*Task inputs*:
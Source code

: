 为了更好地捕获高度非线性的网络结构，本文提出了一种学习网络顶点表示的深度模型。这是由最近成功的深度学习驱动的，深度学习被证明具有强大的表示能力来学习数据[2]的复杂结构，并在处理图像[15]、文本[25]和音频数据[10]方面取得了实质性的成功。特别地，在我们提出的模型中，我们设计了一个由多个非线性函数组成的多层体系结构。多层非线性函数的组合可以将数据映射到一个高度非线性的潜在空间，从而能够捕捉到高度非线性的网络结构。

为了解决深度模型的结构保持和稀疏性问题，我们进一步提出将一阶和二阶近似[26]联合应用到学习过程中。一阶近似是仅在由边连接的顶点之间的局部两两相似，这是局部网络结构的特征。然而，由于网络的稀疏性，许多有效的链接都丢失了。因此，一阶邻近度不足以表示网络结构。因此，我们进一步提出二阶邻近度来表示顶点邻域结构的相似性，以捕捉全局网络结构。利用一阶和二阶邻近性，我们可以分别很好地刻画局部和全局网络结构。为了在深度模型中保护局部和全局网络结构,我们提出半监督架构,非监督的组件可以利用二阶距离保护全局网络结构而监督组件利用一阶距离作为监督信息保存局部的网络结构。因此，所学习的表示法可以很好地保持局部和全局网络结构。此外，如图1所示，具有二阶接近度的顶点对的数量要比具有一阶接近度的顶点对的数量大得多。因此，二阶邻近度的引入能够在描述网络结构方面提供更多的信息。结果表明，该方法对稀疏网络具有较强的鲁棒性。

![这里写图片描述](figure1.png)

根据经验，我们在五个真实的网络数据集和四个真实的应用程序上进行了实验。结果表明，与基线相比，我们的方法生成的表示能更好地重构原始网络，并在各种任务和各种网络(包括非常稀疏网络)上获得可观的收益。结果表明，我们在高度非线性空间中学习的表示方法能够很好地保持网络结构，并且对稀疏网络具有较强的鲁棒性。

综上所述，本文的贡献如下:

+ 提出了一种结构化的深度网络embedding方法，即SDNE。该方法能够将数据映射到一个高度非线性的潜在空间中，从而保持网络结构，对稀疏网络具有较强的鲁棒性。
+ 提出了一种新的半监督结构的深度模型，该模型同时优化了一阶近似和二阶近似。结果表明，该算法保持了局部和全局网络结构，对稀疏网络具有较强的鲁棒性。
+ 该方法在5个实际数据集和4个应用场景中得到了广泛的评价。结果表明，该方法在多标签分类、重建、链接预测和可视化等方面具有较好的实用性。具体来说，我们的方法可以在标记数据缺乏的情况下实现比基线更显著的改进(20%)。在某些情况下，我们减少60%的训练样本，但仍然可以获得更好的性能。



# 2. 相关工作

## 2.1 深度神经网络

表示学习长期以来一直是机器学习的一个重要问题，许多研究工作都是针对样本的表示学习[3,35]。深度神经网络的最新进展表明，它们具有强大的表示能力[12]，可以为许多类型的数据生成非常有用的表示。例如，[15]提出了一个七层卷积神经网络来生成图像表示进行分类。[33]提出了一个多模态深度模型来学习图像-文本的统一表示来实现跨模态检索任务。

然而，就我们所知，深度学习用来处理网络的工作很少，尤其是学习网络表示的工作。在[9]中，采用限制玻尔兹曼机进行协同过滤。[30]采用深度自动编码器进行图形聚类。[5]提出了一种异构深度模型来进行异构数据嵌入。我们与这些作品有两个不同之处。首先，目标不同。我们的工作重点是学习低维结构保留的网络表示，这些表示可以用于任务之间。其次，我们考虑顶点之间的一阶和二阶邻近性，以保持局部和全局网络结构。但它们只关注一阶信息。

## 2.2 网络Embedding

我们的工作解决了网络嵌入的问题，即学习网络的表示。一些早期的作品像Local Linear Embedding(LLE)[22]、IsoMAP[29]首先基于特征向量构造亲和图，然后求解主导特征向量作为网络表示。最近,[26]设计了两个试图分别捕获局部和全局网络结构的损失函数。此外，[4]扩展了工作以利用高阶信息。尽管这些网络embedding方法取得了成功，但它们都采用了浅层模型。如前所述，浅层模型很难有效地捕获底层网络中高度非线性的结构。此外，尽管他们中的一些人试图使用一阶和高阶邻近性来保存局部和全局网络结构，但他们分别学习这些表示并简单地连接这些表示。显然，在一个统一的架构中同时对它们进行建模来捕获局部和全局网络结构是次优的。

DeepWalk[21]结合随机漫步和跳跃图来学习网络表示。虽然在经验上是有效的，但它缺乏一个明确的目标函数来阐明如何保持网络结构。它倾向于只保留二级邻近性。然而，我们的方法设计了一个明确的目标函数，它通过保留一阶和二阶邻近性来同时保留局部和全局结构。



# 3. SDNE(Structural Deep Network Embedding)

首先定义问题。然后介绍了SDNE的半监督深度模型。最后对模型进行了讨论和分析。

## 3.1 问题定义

*Work to complete*:
Going through the entries above, count the lines that include "结果表明" and state only the result.

*Response to this task*:
4